May 02, 2018
Artificial intelligence has the potential to transform lives, creating new digital experiences while safeguarding our existing online interactions. Balancing rapid and responsible progress requires foundational investment, as well as a strategic vision for how to build and use this evolving technology.
On Day 2 of F8 — Facebook’s annual developer’s conference — we detailed the company’s approach to advancing AI through our open development frameworks and collaborative relationship with the wider AI community. Our keynote speakers, including Facebook’s Chief Technology Officer Mike Schroepfer (pictured above), also unveiled cutting-edge research in computer vision, natural language understanding, and reinforcement learning, and shared our commitment to the ethical development and deployment of AI.
The path for taking AI from research to production has historically involved paid licenses, multiple development tools, and other hurdles. Closed and scattered development frameworks can make it complicated and time-intensive to test new approaches, deploy them, and iterate to improve accuracy and performance. To help accelerate and optimize this process, we are announcing our plan for the next version of our open source AI framework, PyTorch 1.0, which will be available in beta in the coming months. With PyTorch 1.0, developers will be able to experiment rapidly in a flexible, immediate execution mode, and then seamlessly transition to a highly optimizable, graph-based mode for deployment. The PyTorch framework has quickly become one of the most popular frameworks for AI researchers. Since we released the original version (0.1.6) just over a year ago, it has taken off on GitHub, and it was the second-most cited framework in papers at ICLR.
We also announced the expansion of ONNX (Open Neural Network Exchange), an open format for representing deep learning models, to allow AI engineers to more easily move models between frameworks without having to do resource-intensive custom engineering. ONNX has been open source since it was released in 2017, and it now supports additional tools, including a production-ready Core ML converter, Baidu’s PaddlePaddle platform, and Qualcomm SNPE in addition to Amazon Web Services’ Apache MXNet; Facebook’s Caffe2, PyTorch, and PyTorch 1.0; Google’s TensorFlow, and Microsoft’s Cognitive Toolkit. ONNX is tightly woven into PyTorch 1.0.

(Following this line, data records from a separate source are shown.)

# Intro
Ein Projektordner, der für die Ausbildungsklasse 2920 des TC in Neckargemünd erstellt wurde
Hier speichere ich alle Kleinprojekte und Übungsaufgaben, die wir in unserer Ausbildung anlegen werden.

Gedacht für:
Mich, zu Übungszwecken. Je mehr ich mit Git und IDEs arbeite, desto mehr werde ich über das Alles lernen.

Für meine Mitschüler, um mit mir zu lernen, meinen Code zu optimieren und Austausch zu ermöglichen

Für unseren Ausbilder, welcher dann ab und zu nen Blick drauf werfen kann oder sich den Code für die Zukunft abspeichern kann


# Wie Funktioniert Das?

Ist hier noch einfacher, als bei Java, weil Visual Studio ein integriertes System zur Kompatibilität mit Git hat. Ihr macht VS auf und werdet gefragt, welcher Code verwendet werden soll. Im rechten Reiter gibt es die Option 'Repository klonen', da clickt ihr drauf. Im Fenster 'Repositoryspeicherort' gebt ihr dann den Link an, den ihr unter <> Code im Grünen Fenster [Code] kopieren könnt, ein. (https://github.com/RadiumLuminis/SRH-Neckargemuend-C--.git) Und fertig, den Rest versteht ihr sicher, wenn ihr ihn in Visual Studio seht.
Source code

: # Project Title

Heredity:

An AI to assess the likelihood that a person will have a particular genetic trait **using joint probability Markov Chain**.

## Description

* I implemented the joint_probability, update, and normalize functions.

In addition to these broadly applicable development frameworks, Facebook is releasing resources for more specific uses of AI. Our ResNext3D model, with state-of-the-art accuracy and efficiency for video understanding, will be available in June (a collection of other video models, including Res 2+1 D, is being released today). We’re also open-sourcing Translate — a PyTorch language library — for fast, flexible machine translations that scale, and sharing our early work on a project called Multilingual Unsupervised and Supervised Embeddings (MUSE), to help expand the number of languages available for translation.
All of these open-source frameworks and models will be available on Facebook.ai. This new site — launched today — is intended to help researchers and engineers outside of Facebook take their AI work from research to production more quickly, employing the exact same tools that we use to serve 2 billion people. By sharing this growing suite of open source tools, we’re underscoring our commitment to work collaboratively with the developer community to build meaningful new products and services.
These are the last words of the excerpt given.